__Assignment__.
Check every line of the data and copy the ones where "corresponding" appears.

__Provided records__.
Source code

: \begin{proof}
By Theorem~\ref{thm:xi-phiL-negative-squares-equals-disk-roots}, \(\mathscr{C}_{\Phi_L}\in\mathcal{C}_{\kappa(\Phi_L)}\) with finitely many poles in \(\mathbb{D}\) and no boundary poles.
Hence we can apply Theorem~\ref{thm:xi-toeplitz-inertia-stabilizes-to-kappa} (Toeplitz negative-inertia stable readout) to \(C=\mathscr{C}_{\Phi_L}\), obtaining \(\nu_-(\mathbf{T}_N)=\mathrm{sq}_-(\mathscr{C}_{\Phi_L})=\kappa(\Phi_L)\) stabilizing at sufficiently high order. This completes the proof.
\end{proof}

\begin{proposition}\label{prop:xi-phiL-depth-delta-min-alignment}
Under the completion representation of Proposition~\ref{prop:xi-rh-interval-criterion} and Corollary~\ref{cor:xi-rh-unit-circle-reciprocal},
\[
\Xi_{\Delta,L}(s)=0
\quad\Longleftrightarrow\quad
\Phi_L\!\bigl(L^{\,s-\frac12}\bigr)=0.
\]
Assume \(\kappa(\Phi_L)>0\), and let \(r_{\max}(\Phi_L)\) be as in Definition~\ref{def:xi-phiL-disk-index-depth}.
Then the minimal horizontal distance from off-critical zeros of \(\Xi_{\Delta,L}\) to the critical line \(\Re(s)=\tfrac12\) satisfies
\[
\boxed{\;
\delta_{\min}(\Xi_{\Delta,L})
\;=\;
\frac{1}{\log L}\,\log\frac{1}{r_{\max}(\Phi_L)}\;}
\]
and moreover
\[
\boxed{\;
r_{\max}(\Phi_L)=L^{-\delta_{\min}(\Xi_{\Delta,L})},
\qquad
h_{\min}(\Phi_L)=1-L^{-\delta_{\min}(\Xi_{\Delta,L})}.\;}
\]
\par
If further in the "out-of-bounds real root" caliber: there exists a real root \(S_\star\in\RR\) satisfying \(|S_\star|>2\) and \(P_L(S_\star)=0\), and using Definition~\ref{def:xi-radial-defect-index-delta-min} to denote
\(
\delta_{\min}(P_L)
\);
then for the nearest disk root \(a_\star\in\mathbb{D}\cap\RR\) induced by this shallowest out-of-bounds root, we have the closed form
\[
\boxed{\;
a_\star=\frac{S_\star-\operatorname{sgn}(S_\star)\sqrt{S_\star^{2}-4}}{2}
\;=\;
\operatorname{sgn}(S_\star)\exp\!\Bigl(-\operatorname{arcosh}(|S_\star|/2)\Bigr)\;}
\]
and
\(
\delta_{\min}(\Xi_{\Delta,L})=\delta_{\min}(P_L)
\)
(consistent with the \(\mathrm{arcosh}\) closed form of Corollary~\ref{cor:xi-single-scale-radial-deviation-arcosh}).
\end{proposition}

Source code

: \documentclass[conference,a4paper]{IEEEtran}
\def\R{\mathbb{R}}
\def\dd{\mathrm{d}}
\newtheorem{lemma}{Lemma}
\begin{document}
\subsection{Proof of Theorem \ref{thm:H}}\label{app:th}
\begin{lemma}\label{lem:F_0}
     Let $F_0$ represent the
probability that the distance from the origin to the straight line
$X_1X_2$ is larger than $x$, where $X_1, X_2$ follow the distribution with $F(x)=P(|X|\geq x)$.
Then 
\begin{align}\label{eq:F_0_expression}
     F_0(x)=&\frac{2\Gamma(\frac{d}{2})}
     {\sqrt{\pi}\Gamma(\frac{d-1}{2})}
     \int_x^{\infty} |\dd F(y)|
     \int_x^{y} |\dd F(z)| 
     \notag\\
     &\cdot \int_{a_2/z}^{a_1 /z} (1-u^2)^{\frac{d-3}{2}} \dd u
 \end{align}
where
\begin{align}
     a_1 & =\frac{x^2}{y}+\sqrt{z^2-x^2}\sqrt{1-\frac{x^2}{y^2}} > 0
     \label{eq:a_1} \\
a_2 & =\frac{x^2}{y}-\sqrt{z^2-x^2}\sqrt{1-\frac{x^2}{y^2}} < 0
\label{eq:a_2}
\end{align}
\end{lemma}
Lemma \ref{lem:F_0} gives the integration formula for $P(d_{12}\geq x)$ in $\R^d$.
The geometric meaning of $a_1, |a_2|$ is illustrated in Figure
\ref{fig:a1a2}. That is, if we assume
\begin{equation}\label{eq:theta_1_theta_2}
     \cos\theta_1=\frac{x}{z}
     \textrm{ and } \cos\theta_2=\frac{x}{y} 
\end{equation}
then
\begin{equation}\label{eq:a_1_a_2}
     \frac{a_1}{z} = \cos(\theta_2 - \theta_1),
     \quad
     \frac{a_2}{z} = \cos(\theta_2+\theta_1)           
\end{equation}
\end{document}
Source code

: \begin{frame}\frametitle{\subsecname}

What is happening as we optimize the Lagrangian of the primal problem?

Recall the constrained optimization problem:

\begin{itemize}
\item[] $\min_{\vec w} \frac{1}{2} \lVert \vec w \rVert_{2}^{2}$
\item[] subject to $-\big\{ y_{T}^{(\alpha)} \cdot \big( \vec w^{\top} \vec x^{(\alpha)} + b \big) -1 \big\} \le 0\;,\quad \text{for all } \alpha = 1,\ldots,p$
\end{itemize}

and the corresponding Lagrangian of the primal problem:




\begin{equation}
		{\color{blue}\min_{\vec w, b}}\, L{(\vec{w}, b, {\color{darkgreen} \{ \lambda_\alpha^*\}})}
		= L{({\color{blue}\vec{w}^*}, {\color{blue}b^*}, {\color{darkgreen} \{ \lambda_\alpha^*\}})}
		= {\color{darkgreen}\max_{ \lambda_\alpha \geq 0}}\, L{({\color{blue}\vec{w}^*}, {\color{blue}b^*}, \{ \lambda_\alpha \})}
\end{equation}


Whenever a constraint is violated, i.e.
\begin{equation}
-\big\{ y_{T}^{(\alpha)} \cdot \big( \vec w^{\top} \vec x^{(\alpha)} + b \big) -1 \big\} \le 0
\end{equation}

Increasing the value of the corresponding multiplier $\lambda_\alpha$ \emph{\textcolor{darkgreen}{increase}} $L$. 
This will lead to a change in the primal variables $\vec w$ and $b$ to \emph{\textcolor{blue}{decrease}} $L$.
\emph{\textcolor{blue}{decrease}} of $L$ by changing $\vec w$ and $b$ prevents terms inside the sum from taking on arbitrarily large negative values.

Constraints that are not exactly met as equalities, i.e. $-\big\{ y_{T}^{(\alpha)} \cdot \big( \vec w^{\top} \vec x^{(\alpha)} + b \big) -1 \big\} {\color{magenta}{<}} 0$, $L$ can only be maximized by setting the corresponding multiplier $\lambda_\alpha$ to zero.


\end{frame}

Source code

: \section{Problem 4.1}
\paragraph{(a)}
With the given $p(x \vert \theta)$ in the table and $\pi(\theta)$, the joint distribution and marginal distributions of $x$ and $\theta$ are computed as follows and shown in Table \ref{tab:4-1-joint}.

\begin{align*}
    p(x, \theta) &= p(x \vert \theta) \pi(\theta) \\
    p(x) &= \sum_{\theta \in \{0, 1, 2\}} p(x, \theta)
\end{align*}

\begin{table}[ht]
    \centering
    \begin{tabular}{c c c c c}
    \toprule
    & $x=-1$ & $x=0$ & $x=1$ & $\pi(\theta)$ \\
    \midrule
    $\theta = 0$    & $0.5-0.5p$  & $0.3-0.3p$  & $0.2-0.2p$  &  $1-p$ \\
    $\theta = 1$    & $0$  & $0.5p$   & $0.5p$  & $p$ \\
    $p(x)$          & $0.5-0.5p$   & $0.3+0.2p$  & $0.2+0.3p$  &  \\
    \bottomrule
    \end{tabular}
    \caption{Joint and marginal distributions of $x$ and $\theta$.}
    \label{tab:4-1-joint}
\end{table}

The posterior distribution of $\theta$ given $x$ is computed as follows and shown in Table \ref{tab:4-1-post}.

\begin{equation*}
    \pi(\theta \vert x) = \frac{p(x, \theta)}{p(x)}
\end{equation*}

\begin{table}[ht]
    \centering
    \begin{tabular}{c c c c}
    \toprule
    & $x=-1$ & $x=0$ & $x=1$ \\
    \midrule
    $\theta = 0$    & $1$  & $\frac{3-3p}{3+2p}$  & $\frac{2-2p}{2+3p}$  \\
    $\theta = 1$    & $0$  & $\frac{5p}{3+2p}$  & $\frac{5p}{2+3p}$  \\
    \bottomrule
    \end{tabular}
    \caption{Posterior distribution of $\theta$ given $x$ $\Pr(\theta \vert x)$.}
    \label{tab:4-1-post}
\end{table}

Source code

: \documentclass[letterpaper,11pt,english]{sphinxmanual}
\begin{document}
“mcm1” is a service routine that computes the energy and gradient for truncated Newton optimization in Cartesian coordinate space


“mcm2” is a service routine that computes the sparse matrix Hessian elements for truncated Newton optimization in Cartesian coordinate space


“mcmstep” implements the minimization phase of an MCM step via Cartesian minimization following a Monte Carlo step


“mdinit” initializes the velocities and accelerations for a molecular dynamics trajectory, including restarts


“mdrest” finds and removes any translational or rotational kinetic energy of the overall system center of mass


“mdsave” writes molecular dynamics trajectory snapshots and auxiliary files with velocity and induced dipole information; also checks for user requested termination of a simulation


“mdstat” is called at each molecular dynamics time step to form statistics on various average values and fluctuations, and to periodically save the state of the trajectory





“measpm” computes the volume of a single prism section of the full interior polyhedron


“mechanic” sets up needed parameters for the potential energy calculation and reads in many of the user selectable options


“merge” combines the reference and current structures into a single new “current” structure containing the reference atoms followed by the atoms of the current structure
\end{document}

__Answer section__.
and the corresponding Lagrangian of the primal problem:
Increasing the value of the corresponding multiplier $\lambda_\alpha$ \emph{\textcolor{darkgreen}{increase}} $L$. 
Constraints that are not exactly met as equalities, i.e. $-\big\{ y_{T}^{(\alpha)} \cdot \big( \vec w^{\top} \vec x^{(\alpha)} + b \big) -1 \big\} {\color{magenta}{<}} 0$, $L$ can only be maximized by setting the corresponding multiplier $\lambda_\alpha$ to zero.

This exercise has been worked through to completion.